Original Voice Removal in Auto Mixing

This article explains how original voice removal works when Auto Mixing is enabled in dubbing projects, and how timing boundaries and crossfade settings affect the final result.

Overview

When Auto Mixing is used, the system removes the original dialogue track and replaces it with background audio.
The accuracy of this process depends on the speech boundaries inherited from the Transcription task.

How speech boundaries are defined

Step 1. Transcription defines timings

Speech boundaries are taken from the original speech timings generated during the Transcription task.

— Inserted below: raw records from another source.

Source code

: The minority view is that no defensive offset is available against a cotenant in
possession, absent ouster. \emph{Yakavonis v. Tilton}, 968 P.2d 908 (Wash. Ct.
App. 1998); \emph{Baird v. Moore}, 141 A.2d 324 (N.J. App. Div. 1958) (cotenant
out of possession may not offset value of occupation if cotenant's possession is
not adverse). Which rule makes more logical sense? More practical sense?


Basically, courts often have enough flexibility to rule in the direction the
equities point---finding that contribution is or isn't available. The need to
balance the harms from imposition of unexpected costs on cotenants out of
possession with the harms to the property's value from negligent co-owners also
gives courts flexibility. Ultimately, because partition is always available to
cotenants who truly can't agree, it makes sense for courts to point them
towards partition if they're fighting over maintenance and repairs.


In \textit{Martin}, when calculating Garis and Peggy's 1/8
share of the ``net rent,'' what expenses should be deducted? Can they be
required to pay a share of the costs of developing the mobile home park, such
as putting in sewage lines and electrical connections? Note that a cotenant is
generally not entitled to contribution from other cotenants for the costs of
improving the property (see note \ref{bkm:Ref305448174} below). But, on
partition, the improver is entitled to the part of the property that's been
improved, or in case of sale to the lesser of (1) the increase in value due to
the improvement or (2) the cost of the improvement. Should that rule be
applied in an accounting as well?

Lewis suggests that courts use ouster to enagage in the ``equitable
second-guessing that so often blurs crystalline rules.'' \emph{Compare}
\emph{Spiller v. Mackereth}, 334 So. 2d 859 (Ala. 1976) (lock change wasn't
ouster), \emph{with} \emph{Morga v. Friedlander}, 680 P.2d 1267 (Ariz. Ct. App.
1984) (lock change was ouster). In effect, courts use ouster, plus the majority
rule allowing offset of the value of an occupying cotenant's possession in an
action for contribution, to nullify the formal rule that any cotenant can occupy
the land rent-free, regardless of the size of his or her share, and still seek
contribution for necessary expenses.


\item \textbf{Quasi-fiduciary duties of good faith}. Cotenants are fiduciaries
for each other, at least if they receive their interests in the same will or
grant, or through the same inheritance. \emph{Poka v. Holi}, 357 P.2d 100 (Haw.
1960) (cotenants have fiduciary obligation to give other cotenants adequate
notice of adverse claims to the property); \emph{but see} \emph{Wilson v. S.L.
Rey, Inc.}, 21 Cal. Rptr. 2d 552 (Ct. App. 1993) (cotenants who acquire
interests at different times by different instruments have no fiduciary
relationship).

In most cases, these timings are accurate.
However, they may occasionally contain issues, such as:

Missing dialogue lines
Segments extending beyond actual speech (e.g. breathing, laughter)

Step 2. Boundaries are used for voice removal

These boundaries define where the original voice should be removed during Auto Mixing.

To review them:

Open the Lip-sync task.
Enable Show voice removal boundaries on the timeline.

How original voice is removed

Step 3. Select the removal method

The system removes the original voice in one of the following ways:

M&E track replacement, if an M&E track is available
AI-based speech removal, if no M&E track is provided

Step 4. Apply crossfade smoothing

Voice removal is applied with crossfade smoothing.
This ensures a smooth transition between removed dialogue and background audio.

Crossfade smoothing:

Gradually fades out the original voice
Blends in the background audio
Reduces audible artifacts and abrupt cuts

Configure crossfade duration

Step 5. Adjust the crossfade parameter

You can control the fade duration using the Crossfade parameter.

To adjust it:

Open the Lip-sync or Auto mixing task.
Go to Sound → Advanced.
Set the Crossfade value.

Recommended values

Default: 300 ms
Shorter values (100 ms or 50 ms) may work better depending on the content

How close segments are handled

Step 6. Understand short gaps

If the gap between two speech segments is less than twice the crossfade value, the audio between them will also be removed.

This behavior:

Prevents sudden volume changes

Result

Accurate speech boundaries combined with appropriate crossfade settings ensure:

Clean removal of the original voice
Smooth background transitions
Stable audio levels in the final mix